Life hardly ever goes as expected, so having any anticipations about how it will unfold can lead to huge disappointments later on. No relationship will ever offer perfection, so don’t go in to relationships with preconceived ideas about how your partner will react to a certain situation or how long the relationship will last. You can never entirely predict anything, from people to the weather to what your life will be like even 5 minutes from now.

Just enjoy the ride and take life as it comes rather than wishing or demanding certain situations from life; remember, the universe will always give you what you need, even if that differs from what you want at the time.

4. Focus on loving yourself first, and you will attract others of the same vibration.

The actual first step to attracting someone who will love you is to cultivate that feeling within yourself. How can you expect others to love you if you don’t even feel that way toward yourself? We all give off a certain vibration, and others either become attracted or repelled to that energy based on their own frequency.

So, to attract those with a higher, more loving vibration, you must give off that energy yourself. You attract what you are, so keep this in mind when you feel ready to open yourself to love once again.
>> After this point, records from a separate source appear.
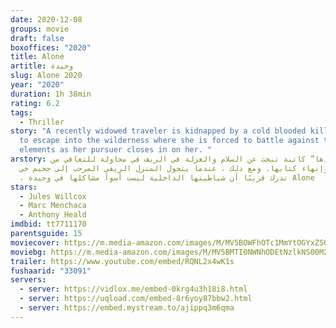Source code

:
 ```yaml
---
date: 2020-12-08
groups: movie
draft: false
boxoffices: "2020"
title: Alone
artitle: وحيدة
slug: Alone 2020
year: "2020"
duration: 1h 38min
rating: 6.2
tags:
  - Thriller
story: "A recently widowed traveler is kidnapped by a cold blooded killer, only
  to escape into the wilderness where she is forced to battle against the
  elements as her pursuer closes in on her. "
arstory: تتبع “وحدها” كاتبة تبحث عن السلام والعزلة في الريف في محاولة للتعافي من
  المأساة وإنهاء كتابها. ومع ذلك ، عندما يتحول المنزل الريفي المرحب إلى جحيم حي
  ، تدرك قريبًا أن شياطينها الداخلية ليست أسوأ مشاكلها في وحيدة Alone
stars:
  - Jules Willcox
  - Marc Menchaca
  - Anthony Heald
imdbid: tt7711170
parentsguide: 15
moviecover: https://m.media-amazon.com/images/M/MV5BOWFhOTc1MmYtOGYxZS00YTBmLWEwZTYtZTkwZTZmZDM2M2MwXkEyXkFqcGdeQXVyMjQ2NDU3NDY@._V1_FMjpg_UX1000_.jpg
moviebg: https://m.media-amazon.com/images/M/MV5BMTI0NWNhODEtNzlkNS00M2EyLWE5YjktZmE3NjUzYjNiZDM2XkEyXkFqcGdeQXVyNjQ4MTUyNTU@._V1_FMjpg_UX1280_.jpg
trailer: https://www.youtube.com/embed/RQNL2x4wK1s
fushaarid: "33091"
servers:
  - server: https://vidlox.me/embed-0krg4u3h18i8.html
  - server: https://uqload.com/embed-8r6yoy87bbw2.html
  - server: https://embed.mystream.to/ajippq3m6qma
---
```

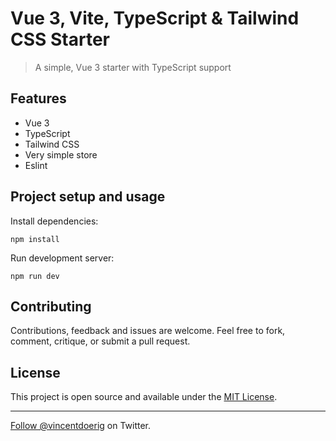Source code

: # Vue 3, Vite, TypeScript & Tailwind CSS Starter

> A simple, Vue 3 starter with TypeScript support

## Features

- Vue 3
- TypeScript
- Tailwind CSS
- Very simple store
- Eslint

## Project setup and usage

Install dependencies:

```
npm install
```

Run development server:

```
npm run dev
```


## Contributing

Contributions, feedback and issues are welcome. Feel free to fork, comment, critique, or submit a pull request.

## License

This project is open source and available under the [MIT License](LICENSE).

---

[Follow @vincentdoerig](https://twitter.com/vincentdoerig) on Twitter.
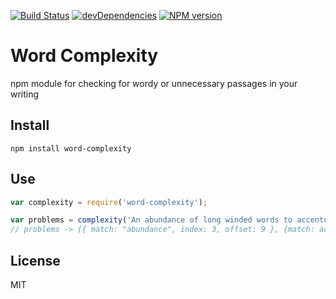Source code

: [![Build Status](https://travis-ci.org/duereg/word-complexity.svg?branch=master)](https://travis-ci.org/duereg/word-complexity)
[![devDependencies](https://david-dm.org/duereg/word-complexity/dev-status.png)](https://david-dm.org/duereg/word-complexity#info=devDependencies&view=table)
[![NPM version](https://badge.fury.io/js/too-wordy.svg)](http://badge.fury.io/js/too-wordy)

# Word Complexity

npm module for checking for wordy or unnecessary passages in your writing

## Install

```shell
npm install word-complexity
```

## Use

```javascript
var complexity = require('word-complexity');

var problems = complexity('An abundance of long winded words to accentuate this boring sentence......');
// problems -> [{ match: "abundance", index: 3, offset: 9 }, {match: accentuate, ....}]
```

## License
MIT
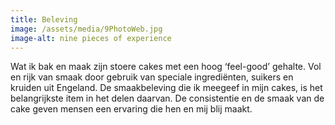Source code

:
 ```yaml
---
title: Beleving
image: /assets/media/9PhotoWeb.jpg
image-alt: nine pieces of experience
---
```

Wat ik bak en maak zijn stoere cakes met een hoog ‘feel-good’ gehalte. Vol en rijk van smaak door gebruik van speciale ingrediënten, suikers en kruiden  uit Engeland. De smaakbeleving die ik meegeef in mijn cakes, is het belangrijkste item in het delen daarvan. De consistentie en de smaak van de cake geven mensen een ervaring die hen en mij blij maakt.
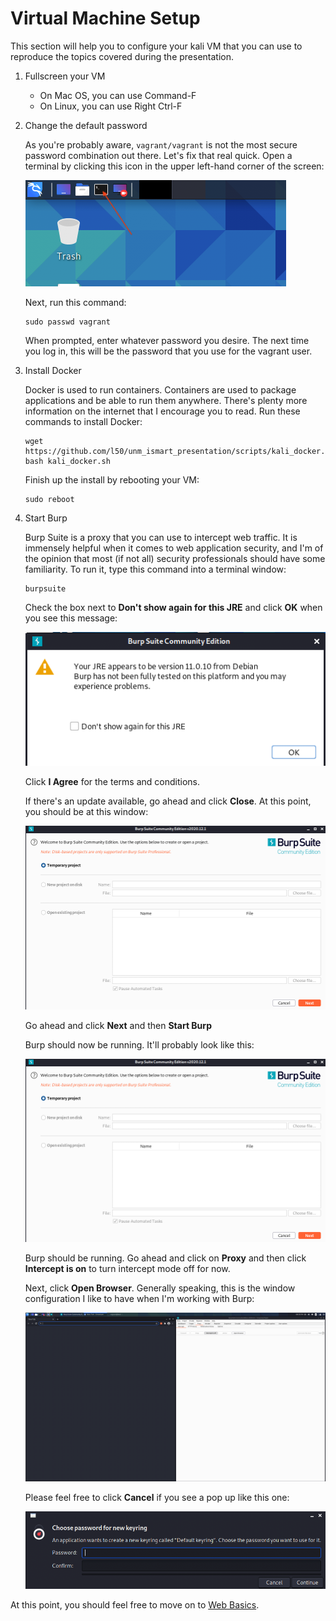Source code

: # Virtual Machine Setup
This section will help you to configure your kali VM that you can use to reproduce the topics covered during the presentation.

1. Fullscreen your VM
   * On Mac OS, you can use Command-F
   * On Linux, you can use Right Ctrl-F

2. Change the default password

   As you're probably aware, `vagrant/vagrant` is not the most secure password combination out there. Let's fix that real quick. Open a terminal by clicking this icon in the upper left-hand corner of the screen:

   ![](images/terminal_location.png)

   Next, run this command:
   ```
   sudo passwd vagrant
   ```

   When prompted, enter whatever password you desire. The next time you log in, this will be the password that you use for the vagrant user.

3. Install Docker

   Docker is used to run containers. Containers are used to package applications and be able to run them anywhere. There's plenty more information on the internet that I encourage you to read. Run these commands to install Docker:
   ```
   wget https://github.com/l50/unm_ismart_presentation/scripts/kali_docker.sh
   bash kali_docker.sh
   ```

   Finish up the install by rebooting your VM:
   ```
   sudo reboot
   ```

4. Start Burp

   Burp Suite is a proxy that you can use to intercept web traffic. It is immensely helpful when it comes to web application security, and I'm of the opinion that most (if not all) security professionals should have some familiarity. To run it, type this command into a terminal window:
   ```
   burpsuite
   ```

   Check the box next to **Don't show again for this JRE** and click **OK** when you see this message:

   ![](images/burp_warning.png)

   Click **I Agree** for the terms and conditions.

   If there's an update available, go ahead and click **Close**. At this point, you should be at this window:

   ![](images/burp_start.png)

   Go ahead and click **Next** and then **Start Burp**

   Burp should now be running. It'll probably look like this:
   
   ![](images/burp_start.png)

   Burp should be running. Go ahead and click on **Proxy** and then click **Intercept is on** to turn intercept mode off for now.

   Next, click **Open Browser**. Generally speaking, this is the window configuration I like to have when I'm working with Burp:

   ![](images/burp_window_layout.png)

   Please feel free to click **Cancel** if you see a pop up like this one:

   ![](images/annoying_popup.png)

At this point, you should feel free to move on to [Web Basics](2_web_basics.md).
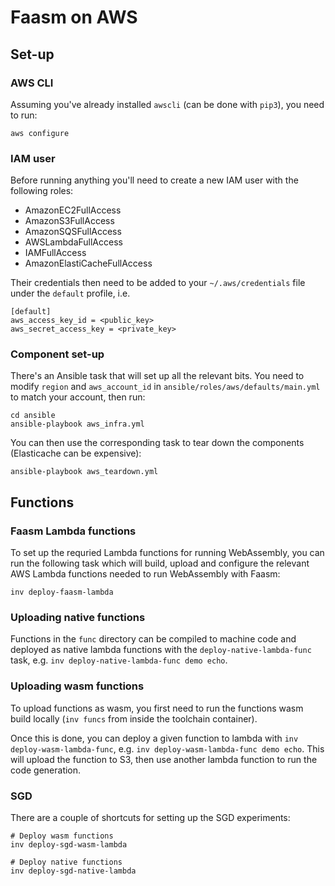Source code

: # Faasm on AWS

## Set-up

### AWS CLI

Assuming you've already installed `awscli` (can be done with `pip3`), you need to run:

```
aws configure
```

### IAM user

Before running anything you'll need to create a new IAM user with the following roles:

- AmazonEC2FullAccess
- AmazonS3FullAccess
- AmazonSQSFullAccess
- AWSLambdaFullAccess
- IAMFullAccess
- AmazonElastiCacheFullAccess

Their credentials then need to be added to your `~/.aws/credentials` file under the `default` profile, i.e.

```
[default]
aws_access_key_id = <public_key>
aws_secret_access_key = <private_key>
```

### Component set-up

There's an Ansible task that will set up all the relevant bits. You need to modify `region` and `aws_account_id`
in `ansible/roles/aws/defaults/main.yml` to match your account, then run:

```
cd ansible
ansible-playbook aws_infra.yml
```

You can then use the corresponding task to tear down the components (Elasticache can be expensive):

```
ansible-playbook aws_teardown.yml
```

## Functions

### Faasm Lambda functions

To set up the requried Lambda functions for running WebAssembly, you can run the following task which will
build, upload and configure the relevant AWS Lambda functions needed to run WebAssembly with Faasm:

```
inv deploy-faasm-lambda
```

### Uploading native functions

Functions in the `func` directory can be compiled to machine code and deployed as native lambda functions
with the `deploy-native-lambda-func` task, e.g. `inv deploy-native-lambda-func demo echo`.

### Uploading wasm functions

To upload functions as wasm, you first need to run the functions wasm build locally (`inv funcs` from inside the
toolchain container).

Once this is done, you can deploy a given function to lambda with `inv deploy-wasm-lambda-func`, e.g.
`inv deploy-wasm-lambda-func demo echo`. This will upload the function to S3, then use another lambda function to
run the code generation.

### SGD

There are a couple of shortcuts for setting up the SGD experiments:

```
# Deploy wasm functions
inv deploy-sgd-wasm-lambda

# Deploy native functions
inv deploy-sgd-native-lambda
```
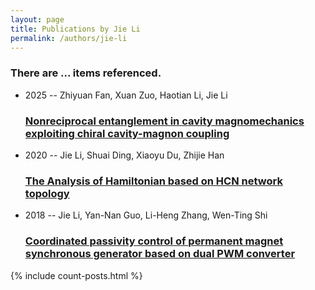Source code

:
 ```yaml
---
layout: page
title: Publications by Jie Li
permalink: /authors/jie-li
---
```


<h3 id="number-posts">There are ... items referenced.</h3>
<ul class="post-list">
<li><span class='post-meta'>2025 -- Zhiyuan Fan, Xuan Zuo, Haotian Li, Jie Li</span><h3><a class='post-link' href="{{ site.baseurl }}/nonreciprocal-entanglement-in-cavity-magnomechanics-exploiting-chiral-cavity-magnon-coupling">Nonreciprocal entanglement in cavity magnomechanics exploiting chiral cavity-magnon coupling</a></h3></li>
<li><span class='post-meta'>2020 -- Jie Li, Shuai Ding, Xiaoyu Du, Zhijie Han</span><h3><a class='post-link' href="{{ site.baseurl }}/the-analysis-of-hamiltonian-based-on-hcn-network-topology">The Analysis of Hamiltonian based on HCN network topology</a></h3></li>
<li><span class='post-meta'>2018 -- Jie Li, Yan-Nan Guo, Li-Heng Zhang, Wen-Ting Shi</span><h3><a class='post-link' href="{{ site.baseurl }}/coordinated-passivity-control-of-permanent-magnet-synchronous-generator-based-on-dual-pwm-converter">Coordinated passivity control of permanent magnet synchronous generator based on dual PWM converter</a></h3></li>

</ul>
{% include count-posts.html %}
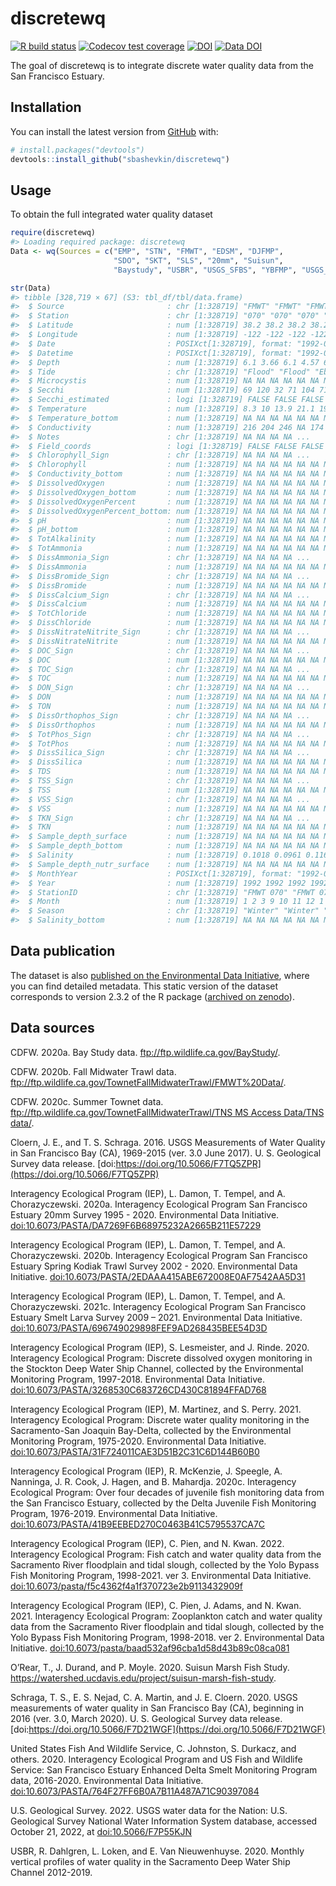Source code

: 
<!-- README.md is generated from README.Rmd. Please edit that file -->

# discretewq

<!-- badges: start -->

[![R build
status](https://github.com/sbashevkin/discretewq/workflows/R-CMD-check/badge.svg)](https://github.com/sbashevkin/discretewq/actions)
[![Codecov test
coverage](https://codecov.io/gh/sbashevkin/discretewq/branch/main/graph/badge.svg)](https://codecov.io/gh/sbashevkin/discretewq?branch=main)
[![DOI](https://zenodo.org/badge/309747392.svg)](https://zenodo.org/badge/latestdoi/309747392)
[![Data
DOI](https://img.shields.io/badge/Data%20publication%20DOI-10.6073/pasta/567ca1dce56cc819b1819117538bd718-blue.svg)](https://portal.edirepository.org/nis/mapbrowse?scope=edi&identifier=731)
<!-- badges: end -->

The goal of discretewq is to integrate discrete water quality data from
the San Francisco Estuary.

## Installation

You can install the latest version from [GitHub](https://github.com/)
with:

``` r
# install.packages("devtools")
devtools::install_github("sbashevkin/discretewq")
```

## Usage

To obtain the full integrated water quality dataset

``` r
require(discretewq)
#> Loading required package: discretewq
Data <- wq(Sources = c("EMP", "STN", "FMWT", "EDSM", "DJFMP",
                       "SDO", "SKT", "SLS", "20mm", "Suisun", 
                       "Baystudy", "USBR", "USGS_SFBS", "YBFMP", "USGS_CAWSC"))

str(Data)
#> tibble [328,719 × 67] (S3: tbl_df/tbl/data.frame)
#>  $ Source                       : chr [1:328719] "FMWT" "FMWT" "FMWT" "FMWT" ...
#>  $ Station                      : chr [1:328719] "070" "070" "070" "070" ...
#>  $ Latitude                     : num [1:328719] 38.2 38.2 38.2 38.2 38.2 ...
#>  $ Longitude                    : num [1:328719] -122 -122 -122 -122 -122 ...
#>  $ Date                         : POSIXct[1:328719], format: "1992-01-10" "1992-02-07" ...
#>  $ Datetime                     : POSIXct[1:328719], format: "1992-01-10 08:18:00" "1992-02-07 08:23:00" ...
#>  $ Depth                        : num [1:328719] 6.1 3.66 6.1 4.57 6.1 ...
#>  $ Tide                         : chr [1:328719] "Flood" "Flood" "Ebb" "Flood" ...
#>  $ Microcystis                  : num [1:328719] NA NA NA NA NA NA NA NA NA NA ...
#>  $ Secchi                       : num [1:328719] 69 120 32 71 104 71 15 16 9 70 ...
#>  $ Secchi_estimated             : logi [1:328719] FALSE FALSE FALSE FALSE FALSE FALSE ...
#>  $ Temperature                  : num [1:328719] 8.3 10 13.9 21.1 19.4 14.7 8.9 7.2 10.6 14.7 ...
#>  $ Temperature_bottom           : num [1:328719] NA NA NA NA NA NA NA NA NA NA ...
#>  $ Conductivity                 : num [1:328719] 216 204 246 NA 174 225 157 192 211 192 ...
#>  $ Notes                        : chr [1:328719] NA NA NA NA ...
#>  $ Field_coords                 : logi [1:328719] FALSE FALSE FALSE FALSE FALSE FALSE ...
#>  $ Chlorophyll_Sign             : chr [1:328719] NA NA NA NA ...
#>  $ Chlorophyll                  : num [1:328719] NA NA NA NA NA NA NA NA NA NA ...
#>  $ Conductivity_bottom          : num [1:328719] NA NA NA NA NA NA NA NA NA NA ...
#>  $ DissolvedOxygen              : num [1:328719] NA NA NA NA NA NA NA NA NA NA ...
#>  $ DissolvedOxygen_bottom       : num [1:328719] NA NA NA NA NA NA NA NA NA NA ...
#>  $ DissolvedOxygenPercent       : num [1:328719] NA NA NA NA NA NA NA NA NA NA ...
#>  $ DissolvedOxygenPercent_bottom: num [1:328719] NA NA NA NA NA NA NA NA NA NA ...
#>  $ pH                           : num [1:328719] NA NA NA NA NA NA NA NA NA NA ...
#>  $ pH_bottom                    : num [1:328719] NA NA NA NA NA NA NA NA NA NA ...
#>  $ TotAlkalinity                : num [1:328719] NA NA NA NA NA NA NA NA NA NA ...
#>  $ TotAmmonia                   : num [1:328719] NA NA NA NA NA NA NA NA NA NA ...
#>  $ DissAmmonia_Sign             : chr [1:328719] NA NA NA NA ...
#>  $ DissAmmonia                  : num [1:328719] NA NA NA NA NA NA NA NA NA NA ...
#>  $ DissBromide_Sign             : chr [1:328719] NA NA NA NA ...
#>  $ DissBromide                  : num [1:328719] NA NA NA NA NA NA NA NA NA NA ...
#>  $ DissCalcium_Sign             : chr [1:328719] NA NA NA NA ...
#>  $ DissCalcium                  : num [1:328719] NA NA NA NA NA NA NA NA NA NA ...
#>  $ TotChloride                  : num [1:328719] NA NA NA NA NA NA NA NA NA NA ...
#>  $ DissChloride                 : num [1:328719] NA NA NA NA NA NA NA NA NA NA ...
#>  $ DissNitrateNitrite_Sign      : chr [1:328719] NA NA NA NA ...
#>  $ DissNitrateNitrite           : num [1:328719] NA NA NA NA NA NA NA NA NA NA ...
#>  $ DOC_Sign                     : chr [1:328719] NA NA NA NA ...
#>  $ DOC                          : num [1:328719] NA NA NA NA NA NA NA NA NA NA ...
#>  $ TOC_Sign                     : chr [1:328719] NA NA NA NA ...
#>  $ TOC                          : num [1:328719] NA NA NA NA NA NA NA NA NA NA ...
#>  $ DON_Sign                     : chr [1:328719] NA NA NA NA ...
#>  $ DON                          : num [1:328719] NA NA NA NA NA NA NA NA NA NA ...
#>  $ TON                          : num [1:328719] NA NA NA NA NA NA NA NA NA NA ...
#>  $ DissOrthophos_Sign           : chr [1:328719] NA NA NA NA ...
#>  $ DissOrthophos                : num [1:328719] NA NA NA NA NA NA NA NA NA NA ...
#>  $ TotPhos_Sign                 : chr [1:328719] NA NA NA NA ...
#>  $ TotPhos                      : num [1:328719] NA NA NA NA NA NA NA NA NA NA ...
#>  $ DissSilica_Sign              : chr [1:328719] NA NA NA NA ...
#>  $ DissSilica                   : num [1:328719] NA NA NA NA NA NA NA NA NA NA ...
#>  $ TDS                          : num [1:328719] NA NA NA NA NA NA NA NA NA NA ...
#>  $ TSS_Sign                     : chr [1:328719] NA NA NA NA ...
#>  $ TSS                          : num [1:328719] NA NA NA NA NA NA NA NA NA NA ...
#>  $ VSS_Sign                     : chr [1:328719] NA NA NA NA ...
#>  $ VSS                          : num [1:328719] NA NA NA NA NA NA NA NA NA NA ...
#>  $ TKN_Sign                     : chr [1:328719] NA NA NA NA ...
#>  $ TKN                          : num [1:328719] NA NA NA NA NA NA NA NA NA NA ...
#>  $ Sample_depth_surface         : num [1:328719] NA NA NA NA NA NA NA NA NA NA ...
#>  $ Sample_depth_bottom          : num [1:328719] NA NA NA NA NA NA NA NA NA NA ...
#>  $ Salinity                     : num [1:328719] 0.1018 0.0961 0.1163 NA 0.0817 ...
#>  $ Sample_depth_nutr_surface    : num [1:328719] NA NA NA NA NA NA NA NA NA NA ...
#>  $ MonthYear                    : POSIXct[1:328719], format: "1992-01-01" "1992-02-01" ...
#>  $ Year                         : num [1:328719] 1992 1992 1992 1992 1992 ...
#>  $ StationID                    : chr [1:328719] "FMWT 070" "FMWT 070" "FMWT 070" "FMWT 070" ...
#>  $ Month                        : num [1:328719] 1 2 3 9 10 11 12 1 2 3 ...
#>  $ Season                       : chr [1:328719] "Winter" "Winter" "Spring" "Fall" ...
#>  $ Salinity_bottom              : num [1:328719] NA NA NA NA NA NA NA NA NA NA ...
```

## Data publication

The dataset is also [published on the Environmental Data
Initiative](https://portal.edirepository.org/nis/mapbrowse?scope=edi&identifier=731),
where you can find detailed metadata. This static version of the dataset
corresponds to version 2.3.2 of the R package ([archived on
zenodo](https://zenodo.org/record/6390964)).

## Data sources

CDFW. 2020a. Bay Study data. <ftp://ftp.wildlife.ca.gov/BayStudy/>.

CDFW. 2020b. Fall Midwater Trawl data.
<ftp://ftp.wildlife.ca.gov/TownetFallMidwaterTrawl/FMWT%20Data/>.

CDFW. 2020c. Summer Townet data.
[ftp://ftp.wildlife.ca.gov/TownetFallMidwaterTrawl/TNS MS Access
Data/TNS
data/](ftp://ftp.wildlife.ca.gov/TownetFallMidwaterTrawl/TNS%20MS%20Access%20Data/TNS%20data/).

Cloern, J. E., and T. S. Schraga. 2016. USGS Measurements of Water
Quality in San Francisco Bay (CA), 1969-2015 (ver. 3.0 June 2017). U. S.
Geological Survey data release.
[doi:https://doi.org/10.5066/F7TQ5ZPR](https://doi.org/10.5066/F7TQ5ZPR)

Interagency Ecological Program (IEP), L. Damon, T. Tempel, and A.
Chorazyczewski. 2020a. Interagency Ecological Program San Francisco
Estuary 20mm Survey 1995 - 2020. Environmental Data Initiative.
[doi:10.6073/PASTA/DA7269F6B68975232A2665B211E57229](https://portal.edirepository.org/nis/mapbrowse?scope=edi&identifier=535&revision=2)

Interagency Ecological Program (IEP), L. Damon, T. Tempel, and A.
Chorazyczewski. 2020b. Interagency Ecological Program San Francisco
Estuary Spring Kodiak Trawl Survey 2002 - 2020. Environmental Data
Initiative.
[doi:10.6073/PASTA/2EDAAA415ABE672008E0AF7542AA5D31](https://portal.edirepository.org/nis/mapbrowse?scope=edi&identifier=527&revision=2)

Interagency Ecological Program (IEP), L. Damon, T. Tempel, and A.
Chorazyczewski. 2021c. Interagency Ecological Program San Francisco
Estuary Smelt Larva Survey 2009 – 2021. Environmental Data Initiative.
[doi:10.6073/PASTA/696749029898FEF9AD268435BEE54D3D](https://portal.edirepository.org/nis/mapbrowse?scope=edi&identifier=534&revision=3)

Interagency Ecological Program (IEP), S. Lesmeister, and J. Rinde. 2020.
Interagency Ecological Program: Discrete dissolved oxygen monitoring in
the Stockton Deep Water Ship Channel, collected by the Environmental
Monitoring Program, 1997-2018. Environmental Data Initiative.
[doi:10.6073/PASTA/3268530C683726CD430C81894FFAD768](https://portal.edirepository.org/nis/mapbrowse?packageid=edi.276.2)

Interagency Ecological Program (IEP), M. Martinez, and S. Perry. 2021.
Interagency Ecological Program: Discrete water quality monitoring in the
Sacramento-San Joaquin Bay-Delta, collected by the Environmental
Monitoring Program, 1975-2020. Environmental Data Initiative.
[doi:10.6073/PASTA/31F724011CAE3D51B2C31C6D144B60B0](https://portal.edirepository.org/nis/mapbrowse?scope=edi&identifier=458&revision=4)

Interagency Ecological Program (IEP), R. McKenzie, J. Speegle, A.
Nanninga, J. R. Cook, J. Hagen, and B. Mahardja. 2020c. Interagency
Ecological Program: Over four decades of juvenile fish monitoring data
from the San Francisco Estuary, collected by the Delta Juvenile Fish
Monitoring Program, 1976-2019. Environmental Data Initiative.
[doi:10.6073/PASTA/41B9EEBED270C0463B41C5795537CA7C](https://portal.edirepository.org/nis/mapbrowse?packageid=edi.244.4)

Interagency Ecological Program (IEP), C. Pien, and N. Kwan. 2022.
Interagency Ecological Program: Fish catch and water quality data from
the Sacramento River floodplain and tidal slough, collected by the Yolo
Bypass Fish Monitoring Program, 1998-2021. ver 3. Environmental Data
Initiative.
[doi:10.6073/pasta/f5c4362f4a1f370723e2b9113432909f](https://portal.edirepository.org/nis/mapbrowse?packageid=edi.233.3)

Interagency Ecological Program (IEP), C. Pien, J. Adams, and N. Kwan.
2021. Interagency Ecological Program: Zooplankton catch and water
quality data from the Sacramento River floodplain and tidal slough,
collected by the Yolo Bypass Fish Monitoring Program, 1998-2018. ver 2.
Environmental Data Initiative.
[doi:10.6073/pasta/baad532af96cba1d58d43b89c08ca081](https://portal.edirepository.org/nis/mapbrowse?packageid=edi.494.2)

O’Rear, T., J. Durand, and P. Moyle. 2020. Suisun Marsh Fish Study.
<https://watershed.ucdavis.edu/project/suisun-marsh-fish-study>.

Schraga, T. S., E. S. Nejad, C. A. Martin, and J. E. Cloern. 2020. USGS
measurements of water quality in San Francisco Bay (CA), beginning in
2016 (ver. 3.0, March 2020). U. S. Geological Survey data release.
[doi:https://doi.org/10.5066/F7D21WGF](https://doi.org/10.5066/F7D21WGF)

United States Fish And Wildlife Service, C. Johnston, S. Durkacz, and
others. 2020. Interagency Ecological Program and US Fish and Wildlife
Service: San Francisco Estuary Enhanced Delta Smelt Monitoring Program
data, 2016-2020. Environmental Data Initiative.
[doi:10.6073/PASTA/764F27FF6B0A7B11A487A71C90397084](https://portal.edirepository.org/nis/mapbrowse?packageid=edi.415.3)

U.S. Geological Survey. 2022. USGS water data for the Nation: U.S.
Geological Survey National Water Information System database, accessed
October 21, 2022, at [doi:10.5066/F7P55KJN](https://doi.org/10.5066/F7P55KJN)

USBR, R. Dahlgren, L. Loken, and E. Van Nieuwenhuyse. 2020. Monthly
vertical profiles of water quality in the Sacramento Deep Water Ship
Channel 2012-2019.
5. Don’t compare everyone you meet to your exes.

When you do meet a potential partner, you might feel inclined to figuratively put them beside your ex and compare every aspect of them to one another. However, this will only lead you to either harbor bitterness about your past relationship, or believe that no one can ever offer you what your ex did. Both of these ways of thinking will only lead to despair, so save yourself from the unnecessary heartache by avoiding comparison altogether.

Every person offers something unique and valuable to the world, so just accept people as they are without needing to size them up and critique every part of them. Your ex will probably have traits you desire in a future partner, but instead of fixating on that, just focus on the possibilities that the future holds. Based on your vibration, you will eventually find your way to someone who deserves you.

6. Choose to see the positive aspects of people instead of putting all your attention on the negative.

One surefire way to close yourself off to love is to believe that everyone has bad intentions with you; remember, hate and negativity contract, while love and positivity expand. After a rough breakup, you will probably go through a phase of anger toward the person, which could lead you to see the worst in everyone you know and meet. However, try to remember that other people carry their own vibration and have a personality completely different to your ex’s.

Just because you had one bad relationship, doesn’t mean that this will repeat infinitely into the future.

Smile and focus on the beauty present in all human beings, and you will attract more people set on seeing the best in their fellow man and woman, as well.